Have a project that the VE process (you know, 'removing the architecture from a building') eliminated the basement in lieu of a slab floor, and now the air handler must go in the attic.


Well, I'm going to talk to an engineer friend (mechanical) and the subcontractor - but my concern is that if the ceiling insulation is on the attic floor, will the air handler "above" the insulation, it'll be a liability because it's "out in the heat/cold".  Or is this common?  I know in the south, it is really common in spite of the fact that cold ducts + warm air = condensation.
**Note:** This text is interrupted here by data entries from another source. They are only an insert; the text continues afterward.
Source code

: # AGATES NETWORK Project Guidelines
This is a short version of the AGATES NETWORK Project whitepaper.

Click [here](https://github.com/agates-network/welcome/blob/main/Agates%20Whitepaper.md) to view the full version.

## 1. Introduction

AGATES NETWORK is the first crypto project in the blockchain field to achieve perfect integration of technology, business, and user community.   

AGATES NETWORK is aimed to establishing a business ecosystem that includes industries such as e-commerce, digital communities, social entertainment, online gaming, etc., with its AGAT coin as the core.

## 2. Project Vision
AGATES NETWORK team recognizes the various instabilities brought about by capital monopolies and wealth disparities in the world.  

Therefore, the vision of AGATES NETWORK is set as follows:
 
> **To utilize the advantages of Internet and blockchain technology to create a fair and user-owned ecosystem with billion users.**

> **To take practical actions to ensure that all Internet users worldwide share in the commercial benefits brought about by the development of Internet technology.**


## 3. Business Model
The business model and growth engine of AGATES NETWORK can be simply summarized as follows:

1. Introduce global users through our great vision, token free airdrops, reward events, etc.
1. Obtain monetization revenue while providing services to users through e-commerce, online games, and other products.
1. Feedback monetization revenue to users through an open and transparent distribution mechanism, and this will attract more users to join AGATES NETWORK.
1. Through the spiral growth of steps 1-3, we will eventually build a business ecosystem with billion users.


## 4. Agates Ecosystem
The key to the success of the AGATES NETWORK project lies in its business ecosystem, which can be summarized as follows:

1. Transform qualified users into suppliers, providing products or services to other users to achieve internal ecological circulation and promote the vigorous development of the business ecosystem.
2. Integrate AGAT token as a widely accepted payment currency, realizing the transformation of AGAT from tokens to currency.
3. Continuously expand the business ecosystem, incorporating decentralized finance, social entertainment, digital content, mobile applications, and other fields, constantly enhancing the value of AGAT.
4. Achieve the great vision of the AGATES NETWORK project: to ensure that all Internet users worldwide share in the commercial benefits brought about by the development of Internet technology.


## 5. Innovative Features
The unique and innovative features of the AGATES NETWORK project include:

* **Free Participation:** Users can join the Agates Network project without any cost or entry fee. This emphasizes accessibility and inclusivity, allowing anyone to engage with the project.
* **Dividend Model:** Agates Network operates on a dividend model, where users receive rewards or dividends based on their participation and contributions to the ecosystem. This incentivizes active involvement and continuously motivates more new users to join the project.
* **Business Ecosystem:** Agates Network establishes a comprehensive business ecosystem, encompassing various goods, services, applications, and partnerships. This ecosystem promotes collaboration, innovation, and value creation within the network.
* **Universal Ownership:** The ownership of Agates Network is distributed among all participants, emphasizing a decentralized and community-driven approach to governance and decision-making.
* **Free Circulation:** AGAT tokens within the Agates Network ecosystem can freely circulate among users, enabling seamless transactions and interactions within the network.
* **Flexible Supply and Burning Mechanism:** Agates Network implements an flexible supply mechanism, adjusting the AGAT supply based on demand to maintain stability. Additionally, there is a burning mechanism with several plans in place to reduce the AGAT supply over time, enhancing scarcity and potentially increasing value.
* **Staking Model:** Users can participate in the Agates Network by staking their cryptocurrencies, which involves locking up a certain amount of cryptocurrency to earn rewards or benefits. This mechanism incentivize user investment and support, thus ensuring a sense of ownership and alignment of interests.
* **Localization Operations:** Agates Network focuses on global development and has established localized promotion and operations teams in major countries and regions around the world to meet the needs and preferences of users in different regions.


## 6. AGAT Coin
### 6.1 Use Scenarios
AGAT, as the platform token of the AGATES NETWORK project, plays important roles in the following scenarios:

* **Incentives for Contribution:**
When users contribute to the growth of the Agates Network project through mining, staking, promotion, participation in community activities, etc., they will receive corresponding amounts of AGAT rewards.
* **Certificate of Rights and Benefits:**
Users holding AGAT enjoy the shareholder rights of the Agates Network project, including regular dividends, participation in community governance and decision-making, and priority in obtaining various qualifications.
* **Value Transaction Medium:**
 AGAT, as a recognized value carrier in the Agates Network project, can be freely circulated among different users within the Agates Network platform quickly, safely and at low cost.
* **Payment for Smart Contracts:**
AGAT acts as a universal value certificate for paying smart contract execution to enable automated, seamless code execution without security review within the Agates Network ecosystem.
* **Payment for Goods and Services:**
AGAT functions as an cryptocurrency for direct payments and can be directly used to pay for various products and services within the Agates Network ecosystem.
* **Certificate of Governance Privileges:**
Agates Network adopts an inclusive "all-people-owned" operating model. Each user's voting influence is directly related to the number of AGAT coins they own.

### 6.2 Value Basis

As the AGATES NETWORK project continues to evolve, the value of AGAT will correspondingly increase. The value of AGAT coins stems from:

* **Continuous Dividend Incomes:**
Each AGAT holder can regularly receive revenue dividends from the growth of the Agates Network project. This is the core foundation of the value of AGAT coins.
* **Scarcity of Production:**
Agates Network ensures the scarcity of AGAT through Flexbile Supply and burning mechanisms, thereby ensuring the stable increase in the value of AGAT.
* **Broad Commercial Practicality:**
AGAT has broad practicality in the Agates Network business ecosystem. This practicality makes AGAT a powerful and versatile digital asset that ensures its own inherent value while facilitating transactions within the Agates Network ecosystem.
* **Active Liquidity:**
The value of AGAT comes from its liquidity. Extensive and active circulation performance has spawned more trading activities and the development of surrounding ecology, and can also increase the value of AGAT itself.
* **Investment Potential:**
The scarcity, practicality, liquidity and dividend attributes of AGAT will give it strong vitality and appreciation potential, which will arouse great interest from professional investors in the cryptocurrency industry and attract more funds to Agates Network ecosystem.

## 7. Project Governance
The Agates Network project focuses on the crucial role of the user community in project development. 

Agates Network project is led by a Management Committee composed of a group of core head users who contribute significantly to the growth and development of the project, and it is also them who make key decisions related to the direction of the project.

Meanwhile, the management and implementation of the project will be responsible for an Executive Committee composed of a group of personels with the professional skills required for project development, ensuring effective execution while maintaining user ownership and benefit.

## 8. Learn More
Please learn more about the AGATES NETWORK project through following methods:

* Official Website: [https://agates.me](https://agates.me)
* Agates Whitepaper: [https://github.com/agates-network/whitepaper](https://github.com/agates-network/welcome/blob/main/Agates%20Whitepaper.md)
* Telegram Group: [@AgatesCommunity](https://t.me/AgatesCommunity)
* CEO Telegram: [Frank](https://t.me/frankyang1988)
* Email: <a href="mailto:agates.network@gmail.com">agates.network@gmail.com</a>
My thought is to build a small room up in the attic truss space with an insulated envelope, but the ducts will still need to be run all over, and I can't see insulating under & over them all throughout.  Can't hang batts between the truss top chords because it's R38 and the top chord is only 2X6 - no way to get a vapor barrier up there.. unless the VB sits between the trusses and the sheetrock ceiling... but that sounds like another detail that is not too common.


Location in question: Southern New England


Thanks for the feedback, I know I can count on you guys.


 

(post #111033, reply #1 of 8)

I've seen attic air handlers done in New England. You can spot them from the outside in the winter. They'll be under the spot on the roof with no snow cover. I'd say an insulated room is the minimum you should do, but those ducts need insulation, too. To my mind, putting a heating or cooling system in an open attic is one of the dumbest things a builder could do, just shy of criminal.
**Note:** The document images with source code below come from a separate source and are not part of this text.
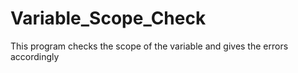 # Variable_Scope_Check

This program checks the scope of the variable and gives the errors accordingly
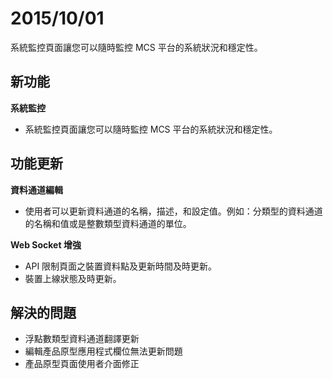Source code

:# 2015/10/01

系統監控頁面讓您可以隨時監控 MCS 平台的系統狀況和穩定性。

## 新功能
**系統監控**
* 系統監控頁面讓您可以隨時監控 MCS 平台的系統狀況和穩定性。

## 功能更新

**資料通道編輯**

* 使用者可以更新資料通道的名稱，描述，和設定值。例如：分類型的資料通道的名稱和值或是整數類型資料通道的單位。

**Web Socket 增強**
* API 限制頁面之裝置資料點及更新時間及時更新。
* 裝置上線狀態及時更新。


## 解決的問題
* 浮點數類型資料通道翻譯更新
* 編輯產品原型應用程式欄位無法更新問題
* 產品原型頁面使用者介面修正
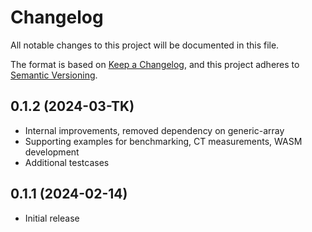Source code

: # Changelog

All notable changes to this project will be documented in this file.

The format is based on [Keep a Changelog](https://keepachangelog.com/en/1.0.0/),
and this project adheres to [Semantic Versioning](https://semver.org/spec/v2.0.0.html).

## 0.1.2 (2024-03-TK)

- Internal improvements, removed dependency on generic-array
- Supporting examples for benchmarking, CT measurements, WASM development
- Additional testcases

## 0.1.1 (2024-02-14)

- Initial release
You say you can't insulate the roof because there's not enough depth. How about spray foaming the underside of the roof deck? You could easily get the R-value. It's a code recognized technique now, although your area may not have adapted that provision. I'd talk to the inspector. I think it's the best option, and when you subtract the cost of having to enclose the air handler, it's probably cost competitive.


Andy


Arguing with a Breaktimer is like mud-wrestling a pig -- Sooner or later you find out the pig loves it.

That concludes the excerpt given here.